The psychologist Abraham Maslow famously said, “If the only tool you have is a hammer, you tend to see every problem as a nail.” Maslow’s hammer is the idea that over-reliance on a specific tool — literal, as in a hammer, but also metaphorical, as in a coping mechanism — makes it harder to respond creatively to problems and to process change.
In a country where firearms now outnumber people, are guns the new Maslow’s hammer? According to a 2019 Gallup poll, 63% of people who owned a firearm said they did so for protection reasons. So if the tool you rely on is a gun, does every problem look like a target and every stranger like a threat?
It doesn’t help that Americans perceive crime as on the rise, even though most types of crime have decreased over the last few years. According to an October 2022 Gallup poll, 78% of respondents felt crime had increased nationally and 56% felt it had increased in their area.

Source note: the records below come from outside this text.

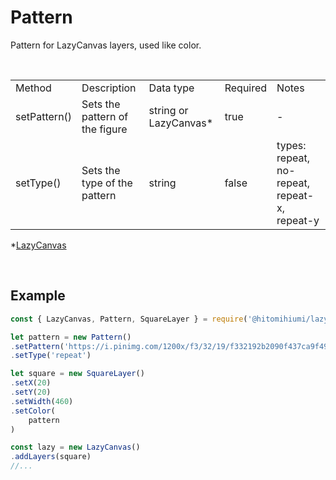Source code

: # Pattern

Pattern for LazyCanvas layers, used like color.

<br>

<table>
    <tr>
        <td>Method</td>
        <td>Description</td>
        <td>Data type</td>
        <td>Required</td>
        <td>Notes</td>
    </tr>
    <tr>
        <td>setPattern()</td>
        <td>Sets the pattern of the figure</td>
        <td>string or LazyCanvas*</td>
        <td>true</td>
        <td>-</td>
    </tr>
    <tr>
        <td>setType()</td>
        <td>Sets the type of the pattern</td>
        <td>string</td>
        <td>false</td>
        <td>types: repeat, no-repeat, repeat-x, repeat-y</td>
    </tr>
</table>

*[LazyCanvas](./lazycanvas.md)

<br>

## Example

```js
const { LazyCanvas, Pattern, SquareLayer } = require('@hitomihiumi/lazy-canvas')

let pattern = new Pattern()
.setPattern('https://i.pinimg.com/1200x/f3/32/19/f332192b2090f437ca9f49c1002287b6.jpg')
.setType('repeat')

let square = new SquareLayer()
.setX(20)
.setY(20)
.setWidth(460)
.setColor(
    pattern
)

const lazy = new LazyCanvas()
.addLayers(square)
//...
```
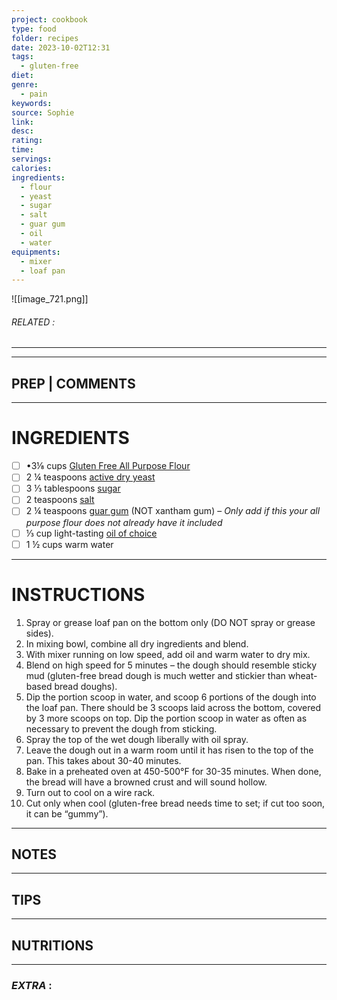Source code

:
 ```yaml
---
project: cookbook
type: food
folder: recipes
date: 2023-10-02T12:31
tags:
  - gluten-free
diet: 
genre:
  - pain
keywords: 
source: Sophie
link: 
desc: 
rating: 
time: 
servings: 
calories: 
ingredients:
  - flour
  - yeast
  - sugar
  - salt
  - guar gum
  - oil
  - water
equipments:
  - mixer
  - loaf pan
---
```


![[image_721.png]]
###### *RELATED* : 
---


---
## PREP | COMMENTS



---
# INGREDIENTS

- [ ] •3⅛ cups [Gluten Free All Purpose Flour](http://amzn.to/1Kwo1YM)
- [ ] 2 ¼ teaspoons [active dry yeast](http://www.amazon.com/gp/product/B004XM4VB0/ref=as_li_ss_tl?ie=UTF8&camp=1789&creative=390957&creativeASIN=B004XM4VB0&linkCode=as2&tag=thelitausbakr-20)
- [ ] 3 ⅓ tablespoons [sugar](http://www.amazon.com/gp/product/B000E9WB8G/ref=as_li_ss_tl?ie=UTF8&camp=1789&creative=390957&creativeASIN=B000E9WB8G&linkCode=as2&tag=thelitausbakr-20)
- [ ] 2 teaspoons [salt](http://www.amazon.com/gp/product/B000EITYUU/ref=as_li_ss_tl?ie=UTF8&camp=1789&creative=390957&creativeASIN=B000EITYUU&linkCode=as2&tag=thelitausbakr-20)
- [ ] 2 ¼ teaspoons [guar gum](http://www.thelittleaussiebakery.com/product-p/guar-gum.htm) (NOT xantham gum) – _Only add if this your all purpose flour does not already have it included_
- [ ] ⅓ cup light-tasting [oil of choice](http://www.amazon.com/gp/product/B004D0G6MY/ref=as_li_ss_tl?ie=UTF8&camp=1789&creative=390957&creativeASIN=B004D0G6MY&linkCode=as2&tag=thelitausbakr-20)
- [ ] 1 ½ cups warm water

---
# INSTRUCTIONS

1. Spray or grease loaf pan on the bottom only (DO NOT spray or grease sides).
2. In mixing bowl, combine all dry ingredients and blend.
3. With mixer running on low speed, add oil and warm water to dry mix.
4. Blend on high speed for 5 minutes – the dough should resemble sticky mud (gluten-free bread dough is much wetter and stickier than wheat-based bread doughs).
5. Dip the portion scoop in water, and scoop 6 portions of the dough into the loaf pan. There should be 3 scoops laid across the bottom, covered by 3 more scoops on top. Dip the portion scoop in water as often as necessary to prevent the dough from sticking.
6. Spray the top of the wet dough liberally with oil spray.
7. Leave the dough out in a warm room until it has risen to the top of the pan. This takes about 30-40 minutes.
8. Bake in a preheated oven at 450-500°F for 30-35 minutes. When done, the bread will have a browned crust and will sound hollow.
9. Turn out to cool on a wire rack.
10. Cut only when cool (gluten-free bread needs time to set; if cut too soon, it can be “gummy”).

---
## NOTES



---
## TIPS



---
## NUTRITIONS



---
### *EXTRA* :



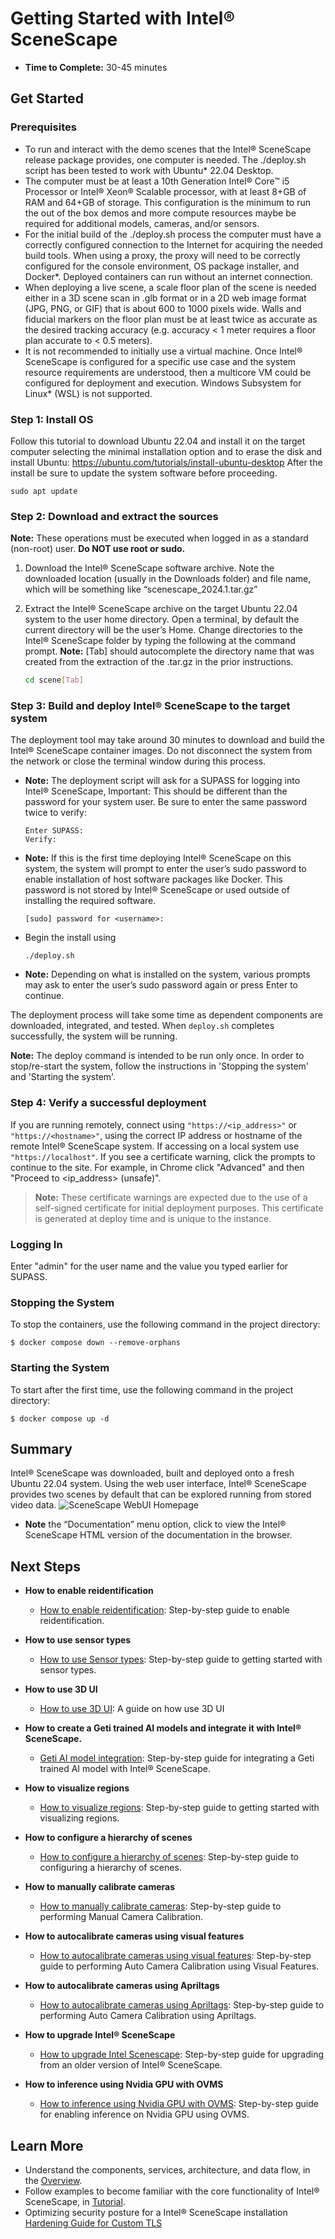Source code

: # Getting Started with Intel® SceneScape

-   **Time to Complete:** 30-45 minutes

## Get Started

### Prerequisites

* To run and interact with the demo scenes that the Intel® SceneScape release package provides, one computer is needed. The ./deploy.sh script has been tested to work with Ubuntu* 22.04 Desktop.
* The computer must be at least a 10th Generation Intel® Core™ i5 Processor or Intel® Xeon® Scalable processor, with at least 8+GB of RAM and 64+GB of storage. This configuration is the minimum to run the out of the box demos and more compute resources maybe be required for additional models, cameras, and/or sensors.
* For the initial build of the ./deploy.sh process the computer must have a correctly configured connection to the Internet for acquiring the needed build tools. When using a proxy, the proxy will need to be correctly configured for the console environment, OS package installer, and Docker*. Deployed containers can run without an internet connection.
* When deploying a live scene, a scale floor plan of the scene is needed either in a 3D scene scan in .glb format or in a 2D web image format (JPG, PNG, or GIF) that is about 600 to 1000 pixels wide. Walls and fiducial markers on the floor plan must be at least twice as accurate as the desired tracking accuracy (e.g. accuracy < 1 meter requires a floor plan accurate to < 0.5 meters).
* It is not recommended to initially use a virtual machine. Once Intel® SceneScape is configured for a specific use case and the system resource requirements are understood, then a multicore VM could be configured for deployment and execution. Windows Subsystem for Linux* (WSL) is not supported.

### Step 1: Install OS

Follow this tutorial to download Ubuntu 22.04 and install it on the target computer selecting the minimal installation option and to erase the disk and install Ubuntu: https://ubuntu.com/tutorials/install-ubuntu-desktop
After the install be sure to update the system software before proceeding.
```console
sudo apt update
```

### Step 2: Download and extract the sources

**Note:** These operations must be executed when logged in as a standard (non-root) user. **Do NOT use root or sudo.**

1.  Download the Intel® SceneScape software archive.
Note the downloaded location (usually in the Downloads folder) and file name,
which will be something like “scenescape_2024.1.tar.gz”

2.  Extract the Intel® SceneScape archive on the target Ubuntu 22.04 system to the user home directory.  Open a terminal, by default the current directory will be the user’s Home. Change directories to the Intel® SceneScape folder by typing the following at the command prompt.
    **Note:** [Tab] should autocomplete the directory name that was created from the extraction of the .tar.gz in the prior instructions.
    ```bash
    cd scene[Tab]
    ```

### Step 3: Build and deploy Intel® SceneScape to the target system

The deployment tool may take around 30 minutes to download and build the Intel® SceneScape container images. Do not disconnect the system from the network or close the terminal window during this process.

* **Note:** The deployment script will ask for a SUPASS for logging into Intel® SceneScape, Important: This should be different
than the password for your system user. Be sure to enter the same password twice to verify:
    ```console
    Enter SUPASS:
    Verify:
    ```
* **Note:** If this is the first time deploying Intel® SceneScape on this system, the system will prompt to enter the user’s sudo password to enable installation of host software packages like Docker. This password is not stored by Intel® SceneScape or used outside of installing the required software.
    ```console
    [sudo] password for <username>:
    ```
*  Begin the install using
    ```console
    ./deploy.sh
    ```
* **Note:** Depending on what is installed on the system, various prompts may ask to enter the user’s sudo password again or press Enter to continue.

The deployment process will take some time as dependent components are downloaded, integrated, and tested. When `deploy.sh` completes successfully, the system will be running.

**Note:** The deploy command is intended to be run only once. In order to stop/re-start the system, follow the instructions in 'Stopping the system' and 'Starting the system'.

### Step 4: Verify a successful deployment

If you are running remotely, connect using ```"https://<ip_address>"``` or ```"https://<hostname>"```, using the correct IP address or hostname of the remote Intel® SceneScape system. If accessing on a local system use ```"https://localhost"```. If you see a certificate warning, click the prompts to continue to the site. For example, in Chrome click "Advanced" and then "Proceed to &lt;ip_address> (unsafe)".

> **Note:** These certificate warnings are expected due to the use of a self-signed certificate for initial deployment purposes. This certificate is generated at deploy time and is unique to the instance.

### Logging In
Enter "admin" for the user name and the value you typed earlier for SUPASS.

### Stopping the System

To stop the containers, use the following command in the project directory:

```console
$ docker compose down --remove-orphans
```
### Starting the System

To start after the first time, use the following command in the project directory:

```console
$ docker compose up -d
```

## Summary

Intel® SceneScape was downloaded, built and deployed onto a fresh Ubuntu 22.04 system. Using the web user interface, Intel® SceneScape provides two scenes by default that can be explored running from stored video data.
![SceneScape WebUI Homepage](images/homepage.png)
* **Note** the “Documentation” menu option, click to view the Intel® SceneScape HTML version of the documentation in the browser.

## Next Steps
- **How to enable reidentification**
  - [How to enable reidentification](How-to-enable-reidentification.md): Step-by-step guide to enable reidentification.

- **How to use sensor types**
  - [How to use Sensor types](How-to-use-sensor-types.md): Step-by-step guide to getting started with sensor types.

- **How to use 3D UI**
  - [How to use 3D UI](How-to-use-3D-UI.md): A guide on how use 3D UI

- **How to create a Geti trained AI models and integrate it with Intel® SceneScape.**
  - [Geti AI model integration](How-to-integrate-geti-trained-model.md): Step-by-step guide for integrating a Geti trained AI model with Intel® SceneScape.

- **How to visualize regions**
  - [How to visualize regions](How-to-visualize-regions.md): Step-by-step guide to getting started with visualizing regions.

- **How to configure a hierarchy of scenes**
  - [How to configure a hierarchy of scenes](How-to-configure-a-hierarchy-of-scenes.md): Step-by-step guide to configuring a hierarchy of scenes.

- **How to manually calibrate cameras**
  - [How to manually calibrate cameras](How-to-manually-calibrate-cameras.md): Step-by-step guide to performing Manual Camera Calibration.

- **How to autocalibrate cameras using visual features**
  - [How to autocalibrate cameras using visual features](How-to-autocalibrate-cameras-using-visual-features.md): Step-by-step guide to performing Auto Camera Calibration using Visual Features.

- **How to autocalibrate cameras using Apriltags**
  - [How to autocalibrate cameras using Apriltags](How-to-autocalibrate-cameras-using-apriltags.md): Step-by-step guide to performing Auto Camera Calibration using Apriltags.

- **How to upgrade Intel® SceneScape**
  - [How to upgrade Intel Scenescape](How-to-upgrade-readme.md): Step-by-step guide for upgrading from an older version of Intel® SceneScape.

- **How to inference using Nvidia GPU with OVMS**
  - [How to inference using Nvidia GPU with OVMS](How-to-inference-using-Nvidia-gpu-with-OVMS.md): Step-by-step guide for enabling inference on Nvidia GPU using OVMS.

## Learn More

-   Understand the components, services, architecture, and data flow, in
    the [Overview](Overview.md).
-   Follow examples to become familiar with the core functionality of Intel® SceneScape, in
    [Tutorial](Tutorial.md).
-   Optimizing security posture for a Intel® SceneScape installation [Hardening Guide for Custom TLS](hardening-guide.md)
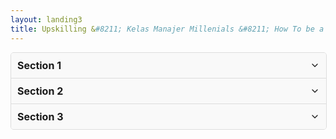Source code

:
 ```yaml
---
layout: landing3
title: Upskilling &#8211; Kelas Manajer Millenials &#8211; How To be a Great Manager
---
```


<style>
  .accordion {
    width: 100%;
    border: 1px solid #ddd;
    border-radius: 5px;
    overflow: hidden;
  }

  details {
    border-bottom: 1px solid #ddd;
  }

  details:last-child {
    border-bottom: none;
  }

  summary {
    cursor: pointer;
    padding: 10px;
    font-size: 16px;
    font-weight: bold;
    background: #f9f9f9;
    display: flex;
    justify-content: space-between;
    align-items: center;
    list-style: none;
  }

  summary::-webkit-details-marker {
    display: none; /* Hides default arrow in WebKit browsers */
  }

  .accordion-icon {
    width: 16px;
    height: 16px;
    transition: transform 0.3s ease;
  }

  details[open] .accordion-icon {
    transform: rotate(180deg);
  }

  .tab-content {
    padding: 10px;
    background: #fff;
    display: block;
  }
</style>

<div class="accordion">
  <details>
    <summary>
      Section 1 
      <svg class="accordion-icon" xmlns="http://www.w3.org/2000/svg" viewBox="0 0 24 24" fill="none" stroke="currentColor" stroke-width="2" stroke-linecap="round" stroke-linejoin="round">
        <polyline points="6 9 12 15 18 9"></polyline>
      </svg>
    </summary>
    <div class="tab-content">
      Content for section 1.
    </div>
  </details>

  <details>
    <summary>
      Section 2 
      <svg class="accordion-icon" xmlns="http://www.w3.org/2000/svg" viewBox="0 0 24 24" fill="none" stroke="currentColor" stroke-width="2" stroke-linecap="round" stroke-linejoin="round">
        <polyline points="6 9 12 15 18 9"></polyline>
      </svg>
    </summary>
    <div class="tab-content">
      Content for section 2.
    </div>
  </details>

  <details>
    <summary>
      Section 3 
      <svg class="accordion-icon" xmlns="http://www.w3.org/2000/svg" viewBox="0 0 24 24" fill="none" stroke="currentColor" stroke-width="2" stroke-linecap="round" stroke-linejoin="round">
        <polyline points="6 9 12 15 18 9"></polyline>
      </svg>
    </summary>
    <div class="tab-content">
      Content for section 3.
    </div>
  </details>
</div>
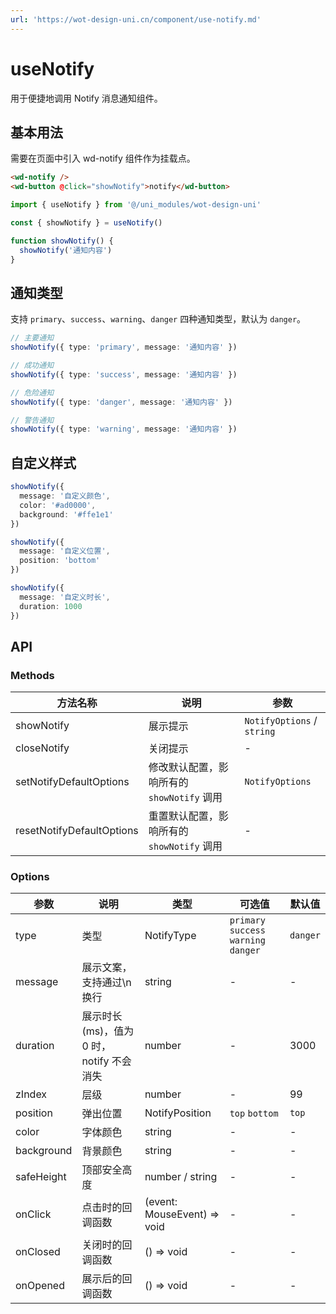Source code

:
 ```yaml
---
url: 'https://wot-design-uni.cn/component/use-notify.md'
---
```

# useNotify

用于便捷地调用 Notify 消息通知组件。

## 基本用法

需要在页面中引入 wd-notify 组件作为挂载点。

```html
<wd-notify />
<wd-button @click="showNotify">notify</wd-button>
```

```ts
import { useNotify } from '@/uni_modules/wot-design-uni'

const { showNotify } = useNotify()

function showNotify() {
  showNotify('通知内容')
}
```

## 通知类型

支持 `primary`、`success`、`warning`、`danger` 四种通知类型，默认为 `danger`。

```ts
// 主要通知
showNotify({ type: 'primary', message: '通知内容' })

// 成功通知
showNotify({ type: 'success', message: '通知内容' })

// 危险通知
showNotify({ type: 'danger', message: '通知内容' })

// 警告通知
showNotify({ type: 'warning', message: '通知内容' })
```

## 自定义样式

```ts
showNotify({
  message: '自定义颜色',
  color: '#ad0000',
  background: '#ffe1e1'
})

showNotify({
  message: '自定义位置',
  position: 'bottom'
})

showNotify({
  message: '自定义时长',
  duration: 1000
})
```

## API

### Methods

| 方法名称 | 说明 | 参数 |
|---------|------|------|
| showNotify | 展示提示 | `NotifyOptions` / `string` |
| closeNotify | 关闭提示 | - |
| setNotifyDefaultOptions | 修改默认配置，影响所有的 `showNotify` 调用 | `NotifyOptions` |
| resetNotifyDefaultOptions | 重置默认配置，影响所有的 `showNotify` 调用 | - |

### Options

| 参数 | 说明 | 类型 | 可选值 | 默认值 |
|-----|------|------|--------|--------|
| type | 类型 | NotifyType | `primary` `success` `warning` `danger` | `danger` |
| message | 展示文案，支持通过\n换行 | string | - | - |
| duration | 展示时长(ms)，值为 0 时，notify 不会消失 | number | - | 3000 |
| zIndex | 层级 | number | - | 99 |
| position | 弹出位置 | NotifyPosition | `top` `bottom` | `top` |
| color | 字体颜色 | string | - | - |
| background | 背景颜色 | string | - | - |
| safeHeight | 顶部安全高度 | number / string | - | - |
| onClick | 点击时的回调函数 | (event: MouseEvent) => void | - | - |
| onClosed | 关闭时的回调函数 | () => void | - | - |
| onOpened | 展示后的回调函数 | () => void | - | - |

“If it bleeds, it leads” dates to the sensationalized “yellow journalism” of the 1890s and took on a new meaning with cable TV news. But the premise is simple: Crime grabs people’s attention.
While news media does have a responsibility to report on crime, some entertainment-news outlets take it too far. The Washington Post analyzed transcripts and found, “Over the past three years, for instance, Fox News anchors and guests spotlighted crime 79% more often than those on MSNBC and twice as much as voices on CNN.”
The over-emphasis some conservative networks have put on crime is reflected in how people perceive crime: 95% of Republicans said national crime had increased over the last year, compared to 61% of Democrats; and 73% of Republicans said crime was worse in their area compared to 42% of Democrats.
We can’t say there is causation between the two, but there is certainly correlation. And that correlation is reflected in gun ownership as well, as people who own firearms are more likely to identify as white, male and/or Republican. The grandson of the elderly white man who shot a Black teenager on his doorstep said his grandfather consumed a steady diet of conservative media, and he believed that played a large part in his grandfather’s actions that day.
The three things — wrong-place-wrong-time shootings, media coverage of crime and people’s perception of crime — all seem to be linked, perhaps feeding into each other in a dangerous cycle.
Is there a solution? We continue to assert fewer guns — especially high-capacity guns like AR-style weapons — will mean fewer acts of gun-related violence. At the very least, training and licensing should be required to own firearms. But entertainment-news media will need to do its part by covering crime responsibly, without sensationalizing it or giving it excessive airtime. And individuals need to do their parts by remembering that not every interaction is an altercation, that not every altercation requires violence and that, unless there is an obvious and immediate threat, one should always ask questions first, shoot later.